#### Data
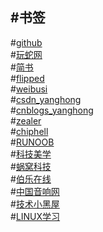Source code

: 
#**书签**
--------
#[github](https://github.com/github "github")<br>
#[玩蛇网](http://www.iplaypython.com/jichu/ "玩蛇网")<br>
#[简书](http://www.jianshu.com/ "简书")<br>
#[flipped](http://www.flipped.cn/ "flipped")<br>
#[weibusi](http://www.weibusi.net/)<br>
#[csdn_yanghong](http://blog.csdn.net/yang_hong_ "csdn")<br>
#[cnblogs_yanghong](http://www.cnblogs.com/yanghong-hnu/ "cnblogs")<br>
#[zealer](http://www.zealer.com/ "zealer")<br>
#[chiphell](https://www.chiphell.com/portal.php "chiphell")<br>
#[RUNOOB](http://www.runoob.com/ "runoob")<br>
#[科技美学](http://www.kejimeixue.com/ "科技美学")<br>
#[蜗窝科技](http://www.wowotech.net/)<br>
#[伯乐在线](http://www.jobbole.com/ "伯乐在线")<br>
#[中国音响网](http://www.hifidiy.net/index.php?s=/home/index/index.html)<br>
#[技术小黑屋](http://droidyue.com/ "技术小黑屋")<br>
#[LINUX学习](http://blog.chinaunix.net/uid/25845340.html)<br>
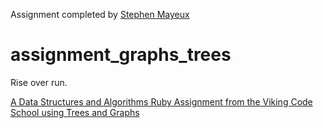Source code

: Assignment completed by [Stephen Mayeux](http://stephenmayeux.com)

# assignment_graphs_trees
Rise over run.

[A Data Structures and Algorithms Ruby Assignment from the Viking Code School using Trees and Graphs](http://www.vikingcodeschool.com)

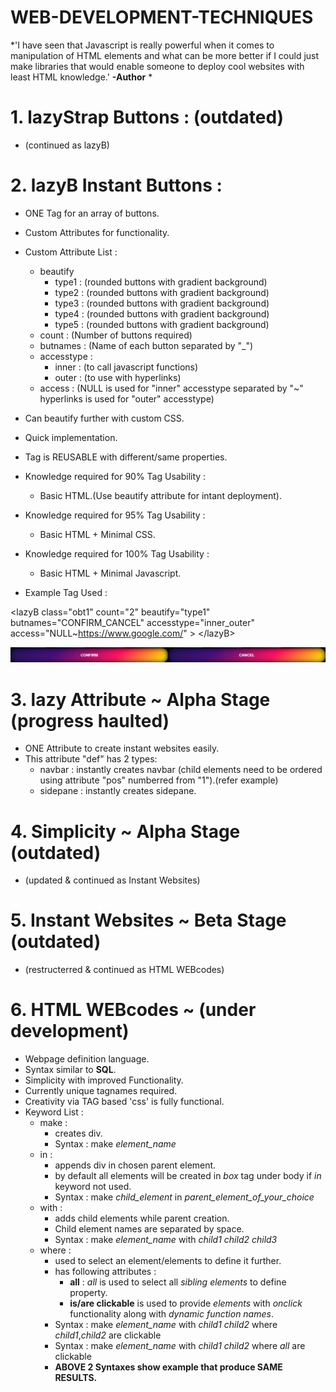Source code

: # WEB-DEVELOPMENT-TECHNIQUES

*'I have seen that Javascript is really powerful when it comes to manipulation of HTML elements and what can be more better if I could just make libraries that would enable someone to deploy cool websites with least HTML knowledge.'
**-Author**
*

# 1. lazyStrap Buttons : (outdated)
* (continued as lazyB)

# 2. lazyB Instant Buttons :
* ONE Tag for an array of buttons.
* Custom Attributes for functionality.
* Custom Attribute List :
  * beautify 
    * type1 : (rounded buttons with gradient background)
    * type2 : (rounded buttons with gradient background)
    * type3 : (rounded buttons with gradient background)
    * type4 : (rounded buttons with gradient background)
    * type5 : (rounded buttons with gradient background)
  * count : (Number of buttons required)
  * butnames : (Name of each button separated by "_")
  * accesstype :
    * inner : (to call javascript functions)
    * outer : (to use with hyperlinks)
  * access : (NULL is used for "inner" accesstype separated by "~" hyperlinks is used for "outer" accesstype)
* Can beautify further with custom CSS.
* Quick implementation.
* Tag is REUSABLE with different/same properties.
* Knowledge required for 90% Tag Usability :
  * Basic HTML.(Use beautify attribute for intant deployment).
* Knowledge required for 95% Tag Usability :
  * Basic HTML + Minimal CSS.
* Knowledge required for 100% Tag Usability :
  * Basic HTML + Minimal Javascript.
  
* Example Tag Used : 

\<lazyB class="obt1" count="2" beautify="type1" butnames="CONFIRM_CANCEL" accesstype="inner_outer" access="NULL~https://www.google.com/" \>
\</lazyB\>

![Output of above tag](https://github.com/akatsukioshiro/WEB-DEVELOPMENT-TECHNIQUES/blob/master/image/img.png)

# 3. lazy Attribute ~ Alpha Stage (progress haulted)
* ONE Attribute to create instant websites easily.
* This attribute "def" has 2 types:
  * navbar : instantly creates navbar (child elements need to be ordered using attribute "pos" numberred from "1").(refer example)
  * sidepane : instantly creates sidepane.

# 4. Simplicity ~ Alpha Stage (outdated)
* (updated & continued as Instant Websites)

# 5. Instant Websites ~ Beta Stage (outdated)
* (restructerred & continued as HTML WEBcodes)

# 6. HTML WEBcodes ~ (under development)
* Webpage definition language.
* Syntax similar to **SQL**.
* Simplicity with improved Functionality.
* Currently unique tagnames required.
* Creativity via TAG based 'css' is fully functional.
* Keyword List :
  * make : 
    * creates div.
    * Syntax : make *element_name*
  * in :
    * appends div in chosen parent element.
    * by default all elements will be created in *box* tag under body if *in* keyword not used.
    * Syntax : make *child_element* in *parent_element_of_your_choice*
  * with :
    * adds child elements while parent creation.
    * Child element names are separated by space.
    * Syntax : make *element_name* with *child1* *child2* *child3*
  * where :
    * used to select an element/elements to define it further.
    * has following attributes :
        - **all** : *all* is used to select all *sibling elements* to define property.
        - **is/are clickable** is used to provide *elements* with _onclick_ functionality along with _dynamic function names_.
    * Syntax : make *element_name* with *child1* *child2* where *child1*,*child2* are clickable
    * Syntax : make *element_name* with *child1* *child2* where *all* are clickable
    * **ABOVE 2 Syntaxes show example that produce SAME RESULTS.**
########
*Work request*
Every line of the data is to be transcribed exactly, and no picture is to be included.

*Written response*
Source code

: 
#**书签**
--------
#[github](https://github.com/github "github")<br>
#[玩蛇网](http://www.iplaypython.com/jichu/ "玩蛇网")<br>
#[简书](http://www.jianshu.com/ "简书")<br>
#[flipped](http://www.flipped.cn/ "flipped")<br>
#[weibusi](http://www.weibusi.net/)<br>
#[csdn_yanghong](http://blog.csdn.net/yang_hong_ "csdn")<br>
#[cnblogs_yanghong](http://www.cnblogs.com/yanghong-hnu/ "cnblogs")<br>
#[zealer](http://www.zealer.com/ "zealer")<br>
#[chiphell](https://www.chiphell.com/portal.php "chiphell")<br>
#[RUNOOB](http://www.runoob.com/ "runoob")<br>
#[科技美学](http://www.kejimeixue.com/ "科技美学")<br>
#[蜗窝科技](http://www.wowotech.net/)<br>
#[伯乐在线](http://www.jobbole.com/ "伯乐在线")<br>
#[中国音响网](http://www.hifidiy.net/index.php?s=/home/index/index.html)<br>
#[技术小黑屋](http://droidyue.com/ "技术小黑屋")<br>
#[LINUX学习](http://blog.chinaunix.net/uid/25845340.html)<br>
Source code

: Assignment completed by [Stephen Mayeux](http://stephenmayeux.com)

# assignment_graphs_trees
Rise over run.

[A Data Structures and Algorithms Ruby Assignment from the Viking Code School using Trees and Graphs](http://www.vikingcodeschool.com)

Source code

: # WEB-DEVELOPMENT-TECHNIQUES

*'I have seen that Javascript is really powerful when it comes to manipulation of HTML elements and what can be more better if I could just make libraries that would enable someone to deploy cool websites with least HTML knowledge.'
**-Author**
*

# 1. lazyStrap Buttons : (outdated)
* (continued as lazyB)

# 2. lazyB Instant Buttons :
* ONE Tag for an array of buttons.
* Custom Attributes for functionality.
* Custom Attribute List :
  * beautify 
    * type1 : (rounded buttons with gradient background)
    * type2 : (rounded buttons with gradient background)
    * type3 : (rounded buttons with gradient background)
    * type4 : (rounded buttons with gradient background)
    * type5 : (rounded buttons with gradient background)
  * count : (Number of buttons required)
  * butnames : (Name of each button separated by "_")
  * accesstype :
    * inner : (to call javascript functions)
    * outer : (to use with hyperlinks)
  * access : (NULL is used for "inner" accesstype separated by "~" hyperlinks is used for "outer" accesstype)
* Can beautify further with custom CSS.
* Quick implementation.
* Tag is REUSABLE with different/same properties.
* Knowledge required for 90% Tag Usability :
  * Basic HTML.(Use beautify attribute for intant deployment).
* Knowledge required for 95% Tag Usability :
  * Basic HTML + Minimal CSS.
* Knowledge required for 100% Tag Usability :
  * Basic HTML + Minimal Javascript.
  
* Example Tag Used : 

\<lazyB class="obt1" count="2" beautify="type1" butnames="CONFIRM_CANCEL" accesstype="inner_outer" access="NULL~https://www.google.com/" \>
\</lazyB\>

![Output of above tag](https://github.com/akatsukioshiro/WEB-DEVELOPMENT-TECHNIQUES/blob/master/image/img.png)

# 3. lazy Attribute ~ Alpha Stage (progress haulted)
* ONE Attribute to create instant websites easily.
* This attribute "def" has 2 types:
  * navbar : instantly creates navbar (child elements need to be ordered using attribute "pos" numberred from "1").(refer example)
  * sidepane : instantly creates sidepane.

# 4. Simplicity ~ Alpha Stage (outdated)
* (updated & continued as Instant Websites)

# 5. Instant Websites ~ Beta Stage (outdated)
* (restructerred & continued as HTML WEBcodes)

# 6. HTML WEBcodes ~ (under development)
* Webpage definition language.
* Syntax similar to **SQL**.
* Simplicity with improved Functionality.
* Currently unique tagnames required.
* Creativity via TAG based 'css' is fully functional.
* Keyword List :
  * make : 
    * creates div.
    * Syntax : make *element_name*
  * in :
    * appends div in chosen parent element.
    * by default all elements will be created in *box* tag under body if *in* keyword not used.
    * Syntax : make *child_element* in *parent_element_of_your_choice*
  * with :
    * adds child elements while parent creation.
    * Child element names are separated by space.
    * Syntax : make *element_name* with *child1* *child2* *child3*
  * where :
    * used to select an element/elements to define it further.
    * has following attributes :
        - **all** : *all* is used to select all *sibling elements* to define property.
        - **is/are clickable** is used to provide *elements* with _onclick_ functionality along with _dynamic function names_.
    * Syntax : make *element_name* with *child1* *child2* where *child1*,*child2* are clickable
    * Syntax : make *element_name* with *child1* *child2* where *all* are clickable
    * **ABOVE 2 Syntaxes show example that produce SAME RESULTS.**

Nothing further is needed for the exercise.